The victims are apparently not chosen at random. Almost all of those that have been executed are known leaders or organizers who actively worked on the ground and recruited new members into their organizations. The operations are in most cases surgical and well targeted. And while provincial and municipal-level organizers were being picked off, national leaders are also being persecuted.

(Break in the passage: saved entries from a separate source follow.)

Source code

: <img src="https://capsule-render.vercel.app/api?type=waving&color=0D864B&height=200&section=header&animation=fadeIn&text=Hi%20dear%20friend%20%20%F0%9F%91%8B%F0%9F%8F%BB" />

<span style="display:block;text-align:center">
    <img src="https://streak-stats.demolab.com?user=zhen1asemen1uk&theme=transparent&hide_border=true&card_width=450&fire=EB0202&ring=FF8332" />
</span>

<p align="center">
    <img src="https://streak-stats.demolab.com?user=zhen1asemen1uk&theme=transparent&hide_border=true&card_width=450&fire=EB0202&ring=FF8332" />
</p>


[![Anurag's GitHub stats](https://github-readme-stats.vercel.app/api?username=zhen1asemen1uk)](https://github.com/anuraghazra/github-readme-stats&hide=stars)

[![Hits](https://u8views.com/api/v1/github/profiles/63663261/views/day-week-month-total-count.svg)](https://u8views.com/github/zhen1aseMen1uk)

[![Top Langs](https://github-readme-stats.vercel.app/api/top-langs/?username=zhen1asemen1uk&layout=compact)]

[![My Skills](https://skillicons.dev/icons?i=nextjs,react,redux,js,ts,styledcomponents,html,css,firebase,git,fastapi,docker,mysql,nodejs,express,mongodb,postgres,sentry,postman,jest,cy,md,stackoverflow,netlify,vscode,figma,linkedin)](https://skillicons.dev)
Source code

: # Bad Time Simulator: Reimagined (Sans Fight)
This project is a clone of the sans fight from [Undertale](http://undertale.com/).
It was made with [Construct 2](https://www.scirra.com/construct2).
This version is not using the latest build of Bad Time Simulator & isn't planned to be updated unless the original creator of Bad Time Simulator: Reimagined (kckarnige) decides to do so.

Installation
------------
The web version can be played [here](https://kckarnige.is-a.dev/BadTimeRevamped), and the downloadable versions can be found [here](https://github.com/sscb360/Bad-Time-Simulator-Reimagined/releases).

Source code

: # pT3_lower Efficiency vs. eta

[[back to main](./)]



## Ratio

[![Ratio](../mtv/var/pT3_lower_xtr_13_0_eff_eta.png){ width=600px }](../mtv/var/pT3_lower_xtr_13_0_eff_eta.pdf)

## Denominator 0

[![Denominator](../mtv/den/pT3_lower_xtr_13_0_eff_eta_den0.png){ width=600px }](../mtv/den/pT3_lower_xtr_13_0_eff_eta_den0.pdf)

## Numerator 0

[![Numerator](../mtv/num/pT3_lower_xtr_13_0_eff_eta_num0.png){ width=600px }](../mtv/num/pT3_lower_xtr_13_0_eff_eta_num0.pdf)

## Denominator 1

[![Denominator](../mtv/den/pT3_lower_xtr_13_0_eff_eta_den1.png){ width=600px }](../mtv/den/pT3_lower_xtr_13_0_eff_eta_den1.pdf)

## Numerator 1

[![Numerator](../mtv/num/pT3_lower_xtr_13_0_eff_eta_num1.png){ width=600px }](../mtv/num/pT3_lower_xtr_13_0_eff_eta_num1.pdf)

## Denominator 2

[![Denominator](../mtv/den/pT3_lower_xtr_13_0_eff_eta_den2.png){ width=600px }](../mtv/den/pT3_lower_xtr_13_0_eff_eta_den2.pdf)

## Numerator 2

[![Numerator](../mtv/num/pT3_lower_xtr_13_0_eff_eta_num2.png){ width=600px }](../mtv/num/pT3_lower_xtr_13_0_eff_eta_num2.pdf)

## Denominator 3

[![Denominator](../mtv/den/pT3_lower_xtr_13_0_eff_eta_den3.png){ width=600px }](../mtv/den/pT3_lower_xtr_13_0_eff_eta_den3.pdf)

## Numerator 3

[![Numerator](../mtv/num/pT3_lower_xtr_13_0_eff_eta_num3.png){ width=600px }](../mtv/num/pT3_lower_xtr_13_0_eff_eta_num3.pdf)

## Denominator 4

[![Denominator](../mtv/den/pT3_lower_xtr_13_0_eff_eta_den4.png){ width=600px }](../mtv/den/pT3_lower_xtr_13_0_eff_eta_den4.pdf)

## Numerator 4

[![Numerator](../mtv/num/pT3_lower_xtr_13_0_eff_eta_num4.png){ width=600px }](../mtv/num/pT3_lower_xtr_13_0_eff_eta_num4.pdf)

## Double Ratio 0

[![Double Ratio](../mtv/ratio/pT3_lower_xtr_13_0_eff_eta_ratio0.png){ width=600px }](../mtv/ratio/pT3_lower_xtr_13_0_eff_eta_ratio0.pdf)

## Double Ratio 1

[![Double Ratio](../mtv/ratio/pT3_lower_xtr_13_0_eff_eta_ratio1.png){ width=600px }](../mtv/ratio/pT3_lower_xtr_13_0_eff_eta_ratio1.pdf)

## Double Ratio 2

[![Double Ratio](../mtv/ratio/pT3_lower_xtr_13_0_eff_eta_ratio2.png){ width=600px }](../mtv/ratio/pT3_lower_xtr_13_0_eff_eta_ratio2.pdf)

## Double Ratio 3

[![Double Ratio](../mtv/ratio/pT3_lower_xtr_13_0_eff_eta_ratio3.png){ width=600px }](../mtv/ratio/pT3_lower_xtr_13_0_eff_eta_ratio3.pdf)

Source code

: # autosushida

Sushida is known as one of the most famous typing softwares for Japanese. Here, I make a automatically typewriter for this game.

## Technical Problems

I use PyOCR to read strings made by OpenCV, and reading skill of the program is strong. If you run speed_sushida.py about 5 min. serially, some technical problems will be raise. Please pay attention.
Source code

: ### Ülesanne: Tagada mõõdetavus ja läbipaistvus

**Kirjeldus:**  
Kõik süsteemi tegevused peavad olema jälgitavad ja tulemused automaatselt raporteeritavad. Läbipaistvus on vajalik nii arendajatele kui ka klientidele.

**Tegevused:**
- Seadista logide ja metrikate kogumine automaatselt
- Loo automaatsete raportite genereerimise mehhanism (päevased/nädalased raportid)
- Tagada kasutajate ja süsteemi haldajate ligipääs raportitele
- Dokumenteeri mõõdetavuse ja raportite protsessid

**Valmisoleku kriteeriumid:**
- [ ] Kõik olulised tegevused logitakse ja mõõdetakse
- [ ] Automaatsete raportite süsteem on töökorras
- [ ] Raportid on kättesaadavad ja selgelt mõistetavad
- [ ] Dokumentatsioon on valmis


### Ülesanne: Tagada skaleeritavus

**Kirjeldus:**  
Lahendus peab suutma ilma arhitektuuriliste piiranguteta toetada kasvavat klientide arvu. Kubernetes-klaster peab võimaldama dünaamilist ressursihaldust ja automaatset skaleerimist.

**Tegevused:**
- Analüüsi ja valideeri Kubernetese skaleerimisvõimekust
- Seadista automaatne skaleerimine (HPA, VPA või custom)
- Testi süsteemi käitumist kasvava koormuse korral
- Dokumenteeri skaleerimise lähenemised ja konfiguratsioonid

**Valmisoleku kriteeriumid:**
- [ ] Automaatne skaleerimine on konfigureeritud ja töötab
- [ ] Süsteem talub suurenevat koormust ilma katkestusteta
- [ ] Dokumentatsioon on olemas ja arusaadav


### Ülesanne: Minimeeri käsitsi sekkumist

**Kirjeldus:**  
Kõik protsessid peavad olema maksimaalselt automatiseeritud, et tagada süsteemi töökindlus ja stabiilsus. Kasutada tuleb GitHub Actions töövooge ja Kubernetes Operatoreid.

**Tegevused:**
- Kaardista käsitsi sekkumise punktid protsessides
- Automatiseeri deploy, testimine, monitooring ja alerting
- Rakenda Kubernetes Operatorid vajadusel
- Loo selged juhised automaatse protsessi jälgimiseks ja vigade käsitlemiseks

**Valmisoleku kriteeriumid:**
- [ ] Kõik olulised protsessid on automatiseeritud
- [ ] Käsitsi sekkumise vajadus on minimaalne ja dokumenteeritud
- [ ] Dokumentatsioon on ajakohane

Facing rebellion charges, at least one congressman from Anakpawis remains in detention, while five others camped out in Congress for two months to elude arrest. Justice Secretary Raul Gonzales has told them to "go back to the mountains where they belong", [10] an allusion to where the CPP has historically pitched its base camps.

Activist Factor suspects that the calculated elimination of the upper echelons of his organization is an attempt to terrorize members and scare off potential recruits in the hope of slowly debilitating the movement. One local columnist has called it a "kill one, scare 100" tactic. [11] That the activists are not being killed en masse, but rather at a slow-motion rate of one every other day, seems calculated to maximize the chilling effect while also minimizing public outrage.

In a number of cases, witnesses have pointed directly to uniformed soldiers, policemen, or known paramilitary or vigilante groups as the assailants. In many other cases, the victims were shot dead by a pair of motorcycle-riding masked men. Observers point out that this manner of killing is reminiscent of the period in the late 1980s when, at the height of the "total war" waged by the Aquino government against the left, masked motorcycle-riding men also shot and killed activists across the country. According to the human-rights group Task Force Detainees of the Philippines, up to 585 were killed during that orgy of extrajudicial violence.

PROUD HUMAN RIGHTS RECORD
The government publicly views the widespread killing of activists as just a sad coincidence. There is no set pattern and the killings are unrelated, officials contend. Accusations against state security officials are routinely shrugged off.
A police spokesman has claimed that if there's any pattern at all, it's just part of the normal crime-rate cycle. "Sometimes it falls, sometimes it goes up," Philippine National Police spokesman Samuel Pagdilao was quoted as saying about the spate of activist killings. [12]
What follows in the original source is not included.